So those who proclaim and hear Hebrews 5 remember its Preacher’s urging of his first readers to remember that Jesus too went through all of that. He’s able to relate to us because people and things both tired and tempted him too. Jesus, however, perfectly finished that work so that Christians’ work is now merely part of our joyful response.

In one of the Lord’s Supper forms some Reformed Christians say, “We offer this sacrifice of praise and thanksgiving.” That effectively summarizes all Christians now really have left to do. Once we’ve received God’s grace with our faith, we only need to offer God our praise and thanksgiving. Because of what Jesus finished for us, the only sacrifices God’s dearly beloved people offer to God are praise and thanksgiving through the way we worship and the way we live.

Illustration Idea

In an April, 2001 article in the New York Times Magazine entitled, “HOW TO; Get In to See the President,” Richard L. Berke wrote, “It may be easier to get an audience with the pope, or even Madonna, than to get squeezed onto the calendar of the president of the United States. ‘There are 270 million Americans,’ says Andrew Card, President Bush’s chief of staff and No. 1 gatekeeper, ‘and if all of them want five minutes of his time, I think that works out to 1,183 years.’

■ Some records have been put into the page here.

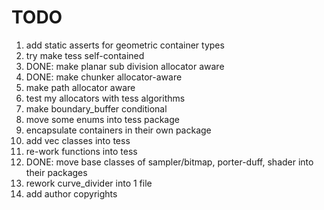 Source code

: # TODO
1. add static asserts for geometric container types
2. try make tess self-contained
3. DONE: make planar sub division allocator aware
4. DONE: make chunker allocator-aware
5. make path allocator aware
6. test my allocators with tess algorithms
7. make boundary_buffer conditional
8. move some enums into tess package
9. encapsulate containers in their own package
10. add vec classes into tess
11. re-work functions into tess
12. DONE: move base classes of sampler/bitmap, porter-duff, shader into their packages
13. rework curve_divider into 1 file
14. add author copyrights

“About 100 written requests pour into the White House each day. Some people simply seek the thrill of meeting the president. Others want favors or support for their pet issues. There is not a lobbyist in the world who does not covet a photograph of him or herself with the president.”

Hebrews 5’s proclaimers might contrast the restricted access people have to the American president (or Canadian – or any other prime minister) to the unlimited access to himself that God graciously gives God’s adopted children.